- [Work request]:
A picture-free, exact copy of all the records below is the goal.

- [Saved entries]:
◆ ◆ ◆ ◆

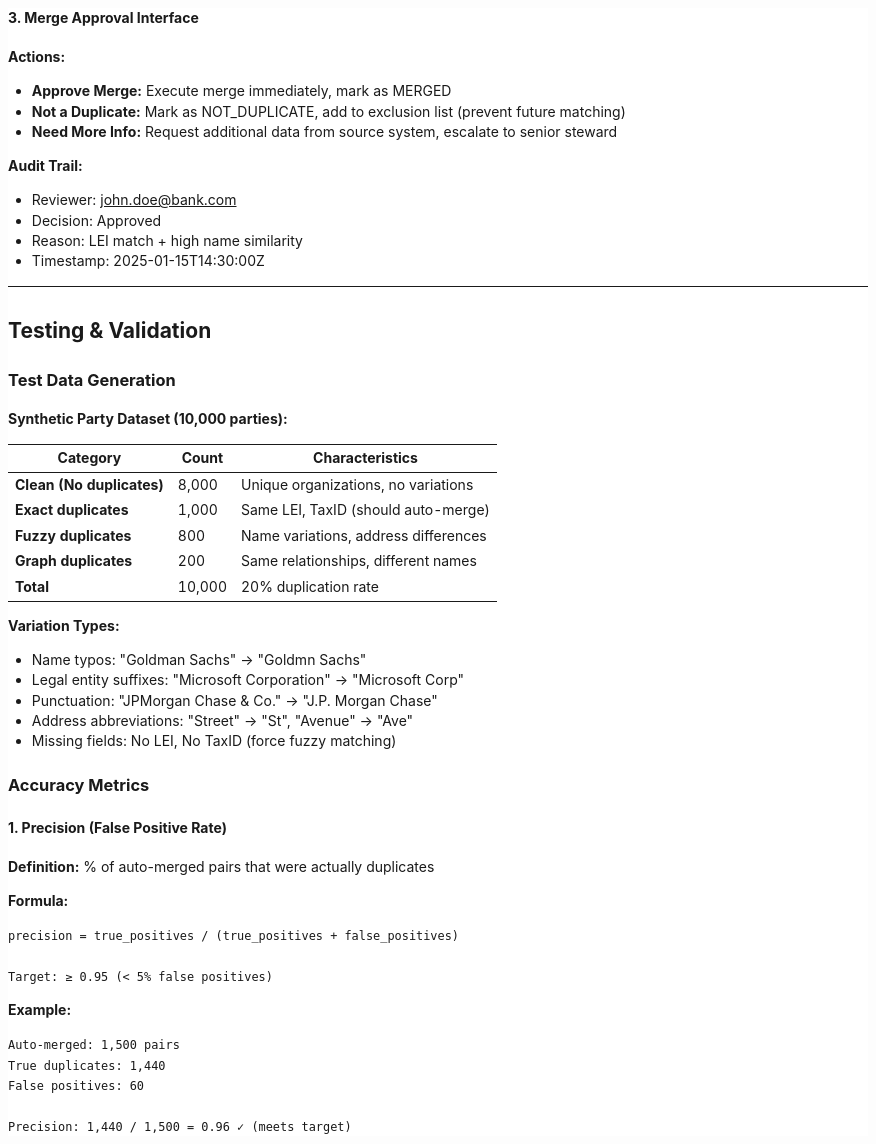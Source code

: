 #### 3. Merge Approval Interface

**Actions:**
- **Approve Merge:** Execute merge immediately, mark as MERGED
- **Not a Duplicate:** Mark as NOT_DUPLICATE, add to exclusion list (prevent future matching)
- **Need More Info:** Request additional data from source system, escalate to senior steward

**Audit Trail:**
- Reviewer: john.doe@bank.com
- Decision: Approved
- Reason: LEI match + high name similarity
- Timestamp: 2025-01-15T14:30:00Z

---

## Testing & Validation

### Test Data Generation

**Synthetic Party Dataset (10,000 parties):**

| Category | Count | Characteristics |
|----------|-------|-----------------|
| **Clean (No duplicates)** | 8,000 | Unique organizations, no variations |
| **Exact duplicates** | 1,000 | Same LEI, TaxID (should auto-merge) |
| **Fuzzy duplicates** | 800 | Name variations, address differences |
| **Graph duplicates** | 200 | Same relationships, different names |
| **Total** | 10,000 | 20% duplication rate |

**Variation Types:**
- Name typos: "Goldman Sachs" → "Goldmn Sachs"
- Legal entity suffixes: "Microsoft Corporation" → "Microsoft Corp"
- Punctuation: "JPMorgan Chase & Co." → "J.P. Morgan Chase"
- Address abbreviations: "Street" → "St", "Avenue" → "Ave"
- Missing fields: No LEI, No TaxID (force fuzzy matching)

### Accuracy Metrics

#### 1. Precision (False Positive Rate)

**Definition:** % of auto-merged pairs that were actually duplicates

**Formula:**
```
precision = true_positives / (true_positives + false_positives)

Target: ≥ 0.95 (< 5% false positives)
```

**Example:**
```
Auto-merged: 1,500 pairs
True duplicates: 1,440
False positives: 60

Precision: 1,440 / 1,500 = 0.96 ✓ (meets target)
```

◆ ◆ ◆ ◆

- [Solution for this problem]:
Source code

: #### 3. Merge Approval Interface

**Actions:**
- **Approve Merge:** Execute merge immediately, mark as MERGED
- **Not a Duplicate:** Mark as NOT_DUPLICATE, add to exclusion list (prevent future matching)
- **Need More Info:** Request additional data from source system, escalate to senior steward

**Audit Trail:**
- Reviewer: john.doe@bank.com
- Decision: Approved
- Reason: LEI match + high name similarity
- Timestamp: 2025-01-15T14:30:00Z

---

## Testing & Validation

### Test Data Generation

**Synthetic Party Dataset (10,000 parties):**

| Category | Count | Characteristics |
|----------|-------|-----------------|
| **Clean (No duplicates)** | 8,000 | Unique organizations, no variations |
| **Exact duplicates** | 1,000 | Same LEI, TaxID (should auto-merge) |
| **Fuzzy duplicates** | 800 | Name variations, address differences |
| **Graph duplicates** | 200 | Same relationships, different names |
| **Total** | 10,000 | 20% duplication rate |

**Variation Types:**
- Name typos: "Goldman Sachs" → "Goldmn Sachs"
- Legal entity suffixes: "Microsoft Corporation" → "Microsoft Corp"
- Punctuation: "JPMorgan Chase & Co." → "J.P. Morgan Chase"
- Address abbreviations: "Street" → "St", "Avenue" → "Ave"
- Missing fields: No LEI, No TaxID (force fuzzy matching)

### Accuracy Metrics

#### 1. Precision (False Positive Rate)

**Definition:** % of auto-merged pairs that were actually duplicates

**Formula:**
```
precision = true_positives / (true_positives + false_positives)

Target: ≥ 0.95 (< 5% false positives)
```

**Example:**
```
Auto-merged: 1,500 pairs
True duplicates: 1,440
False positives: 60

Precision: 1,440 / 1,500 = 0.96 ✓ (meets target)
```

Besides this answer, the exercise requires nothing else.